La procureure attaque ses réquisitions. Jusqu’alors, les prises de paroles étaient exemptes de clichés ; à elle seule, la magistrate remplit la moitié des casses du bingo des stéréotypes appliqués aux rappeurs. Se défendant de tout acharnement, elle regrette que le rappeur soit allé tourner « dans un quartier sensible où ça peut dégénérer. » Elle dénonce un clip ou l’on retrouve « les codes de l’industrie du rap comme le disque d’or, les caïds, les Porsches » et voit dans ce tournage une marque de « défiance par rapport à la justice. » Et cela quelques semaines seulement après l’affaire de l’A3. Sans compter, bien sûr, le mauvais exemple que serait Fianso. Elle requiert trois mois de prison ferme.

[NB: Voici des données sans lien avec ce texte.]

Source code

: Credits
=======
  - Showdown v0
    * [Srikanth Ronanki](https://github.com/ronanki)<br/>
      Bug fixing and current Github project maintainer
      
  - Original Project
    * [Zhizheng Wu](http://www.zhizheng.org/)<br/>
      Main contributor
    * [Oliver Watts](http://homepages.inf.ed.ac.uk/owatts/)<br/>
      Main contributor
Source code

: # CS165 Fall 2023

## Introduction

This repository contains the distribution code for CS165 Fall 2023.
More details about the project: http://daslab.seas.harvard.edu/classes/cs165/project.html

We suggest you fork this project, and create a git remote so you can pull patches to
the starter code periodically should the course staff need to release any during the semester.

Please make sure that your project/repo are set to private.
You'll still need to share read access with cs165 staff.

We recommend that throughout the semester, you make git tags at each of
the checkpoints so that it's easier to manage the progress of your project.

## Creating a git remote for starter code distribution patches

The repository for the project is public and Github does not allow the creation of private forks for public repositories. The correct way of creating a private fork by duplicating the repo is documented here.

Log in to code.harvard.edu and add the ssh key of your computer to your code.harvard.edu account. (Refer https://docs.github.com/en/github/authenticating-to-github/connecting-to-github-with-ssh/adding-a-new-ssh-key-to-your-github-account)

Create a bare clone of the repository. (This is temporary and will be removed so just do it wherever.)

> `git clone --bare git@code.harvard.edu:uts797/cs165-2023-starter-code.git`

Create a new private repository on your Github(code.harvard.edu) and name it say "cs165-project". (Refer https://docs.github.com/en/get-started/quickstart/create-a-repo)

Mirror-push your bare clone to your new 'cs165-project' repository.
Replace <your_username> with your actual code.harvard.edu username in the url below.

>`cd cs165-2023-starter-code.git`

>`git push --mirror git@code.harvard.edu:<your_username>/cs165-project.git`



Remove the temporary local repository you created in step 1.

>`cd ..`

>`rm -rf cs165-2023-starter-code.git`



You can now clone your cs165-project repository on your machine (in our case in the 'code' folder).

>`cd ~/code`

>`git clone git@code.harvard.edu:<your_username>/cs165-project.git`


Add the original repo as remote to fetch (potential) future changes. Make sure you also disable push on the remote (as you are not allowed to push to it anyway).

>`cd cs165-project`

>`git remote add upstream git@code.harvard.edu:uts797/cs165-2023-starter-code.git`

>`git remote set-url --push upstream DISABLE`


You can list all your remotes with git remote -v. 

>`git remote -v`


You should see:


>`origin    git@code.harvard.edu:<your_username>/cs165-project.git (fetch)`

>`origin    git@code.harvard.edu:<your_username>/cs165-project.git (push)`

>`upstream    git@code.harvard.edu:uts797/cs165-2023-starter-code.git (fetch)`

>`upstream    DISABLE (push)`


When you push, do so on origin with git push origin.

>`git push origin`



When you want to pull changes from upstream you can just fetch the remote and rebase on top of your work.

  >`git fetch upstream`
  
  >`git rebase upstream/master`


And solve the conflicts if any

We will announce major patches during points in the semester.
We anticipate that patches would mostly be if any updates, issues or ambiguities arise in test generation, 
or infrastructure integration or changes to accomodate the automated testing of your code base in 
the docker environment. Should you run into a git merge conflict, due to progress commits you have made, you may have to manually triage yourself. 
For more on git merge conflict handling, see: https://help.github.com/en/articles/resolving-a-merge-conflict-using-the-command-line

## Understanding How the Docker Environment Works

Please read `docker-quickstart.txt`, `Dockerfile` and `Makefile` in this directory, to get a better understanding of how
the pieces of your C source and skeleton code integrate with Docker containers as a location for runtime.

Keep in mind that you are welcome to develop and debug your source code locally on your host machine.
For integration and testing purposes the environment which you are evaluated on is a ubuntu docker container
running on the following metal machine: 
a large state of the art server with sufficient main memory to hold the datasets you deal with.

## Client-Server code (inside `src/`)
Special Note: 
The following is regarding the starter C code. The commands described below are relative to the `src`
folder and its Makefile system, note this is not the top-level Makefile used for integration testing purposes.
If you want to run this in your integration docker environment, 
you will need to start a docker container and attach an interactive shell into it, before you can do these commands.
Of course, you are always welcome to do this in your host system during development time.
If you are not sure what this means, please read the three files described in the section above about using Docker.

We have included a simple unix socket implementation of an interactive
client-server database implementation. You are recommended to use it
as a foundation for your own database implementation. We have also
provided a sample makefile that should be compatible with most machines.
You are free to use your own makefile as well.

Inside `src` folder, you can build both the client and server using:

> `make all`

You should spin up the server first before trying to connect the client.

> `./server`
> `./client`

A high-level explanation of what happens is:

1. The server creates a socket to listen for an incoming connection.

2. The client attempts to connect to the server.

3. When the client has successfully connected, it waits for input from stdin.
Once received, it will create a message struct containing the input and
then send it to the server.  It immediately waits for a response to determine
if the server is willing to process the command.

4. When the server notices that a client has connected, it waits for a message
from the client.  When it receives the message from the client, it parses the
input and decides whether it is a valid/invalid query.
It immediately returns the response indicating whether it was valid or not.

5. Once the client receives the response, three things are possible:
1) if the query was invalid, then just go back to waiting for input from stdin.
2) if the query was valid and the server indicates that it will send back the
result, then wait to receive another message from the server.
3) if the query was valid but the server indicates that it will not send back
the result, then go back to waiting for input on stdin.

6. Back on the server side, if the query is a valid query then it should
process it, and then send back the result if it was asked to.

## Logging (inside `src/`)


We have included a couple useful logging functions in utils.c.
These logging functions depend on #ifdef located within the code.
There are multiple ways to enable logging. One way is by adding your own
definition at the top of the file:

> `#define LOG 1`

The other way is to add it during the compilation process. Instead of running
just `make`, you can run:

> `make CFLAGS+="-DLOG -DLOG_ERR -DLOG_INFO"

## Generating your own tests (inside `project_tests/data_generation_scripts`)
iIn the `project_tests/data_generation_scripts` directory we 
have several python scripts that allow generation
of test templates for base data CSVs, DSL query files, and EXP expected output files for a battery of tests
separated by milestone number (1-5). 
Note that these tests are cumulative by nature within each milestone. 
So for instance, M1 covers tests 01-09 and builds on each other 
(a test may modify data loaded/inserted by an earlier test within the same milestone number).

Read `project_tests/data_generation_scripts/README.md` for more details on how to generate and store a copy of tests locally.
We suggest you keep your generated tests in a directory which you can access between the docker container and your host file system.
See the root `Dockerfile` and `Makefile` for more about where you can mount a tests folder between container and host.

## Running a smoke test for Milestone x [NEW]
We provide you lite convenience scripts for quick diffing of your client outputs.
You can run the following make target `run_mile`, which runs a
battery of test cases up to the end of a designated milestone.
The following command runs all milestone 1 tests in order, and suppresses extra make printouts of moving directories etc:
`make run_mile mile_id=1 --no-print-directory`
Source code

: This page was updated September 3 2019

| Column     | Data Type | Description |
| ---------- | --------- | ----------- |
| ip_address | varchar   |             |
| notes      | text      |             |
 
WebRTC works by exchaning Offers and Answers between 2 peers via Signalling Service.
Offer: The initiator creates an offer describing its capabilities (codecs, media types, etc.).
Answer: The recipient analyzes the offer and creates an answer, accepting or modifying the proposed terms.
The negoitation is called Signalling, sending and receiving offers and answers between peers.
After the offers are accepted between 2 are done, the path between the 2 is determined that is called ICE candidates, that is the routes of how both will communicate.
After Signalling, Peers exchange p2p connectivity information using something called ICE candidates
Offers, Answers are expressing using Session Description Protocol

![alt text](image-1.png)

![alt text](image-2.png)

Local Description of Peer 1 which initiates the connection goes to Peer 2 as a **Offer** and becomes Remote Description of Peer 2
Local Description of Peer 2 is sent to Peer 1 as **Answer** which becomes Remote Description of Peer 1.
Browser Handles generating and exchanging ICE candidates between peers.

« On entend des choses merveilleuses ! », s’insurge maître Ruben avant de tacler : « Le rap ne se limite pas à un disque d’or et à des Mercedes. » Il continue sur sa lancée et enchaîne suffisamment de punchlines pour mériter son propre Planet Rap. « Pour nous », reprend-t-il, « C’est juste dingue que Sofiane provoque un tel attroupement. Mais pour des centaines, des milliers de personnes, c’est quelqu’un d’important. » Il pointe les lacunes de l’instruction. « Le dossier est vide. Et on vient m’expliquer que Sofiane Zermani est coupable de tout : des gens qui viennent faire de la moto sans casque, de ceux qui viennent avec des Porsches. Tout !? ». Il conclut : « Le seul intérêt de cet audience aura été d'écouter la chanson « Pégase », c'est pourquoi je demande la relaxe ». Mic drop.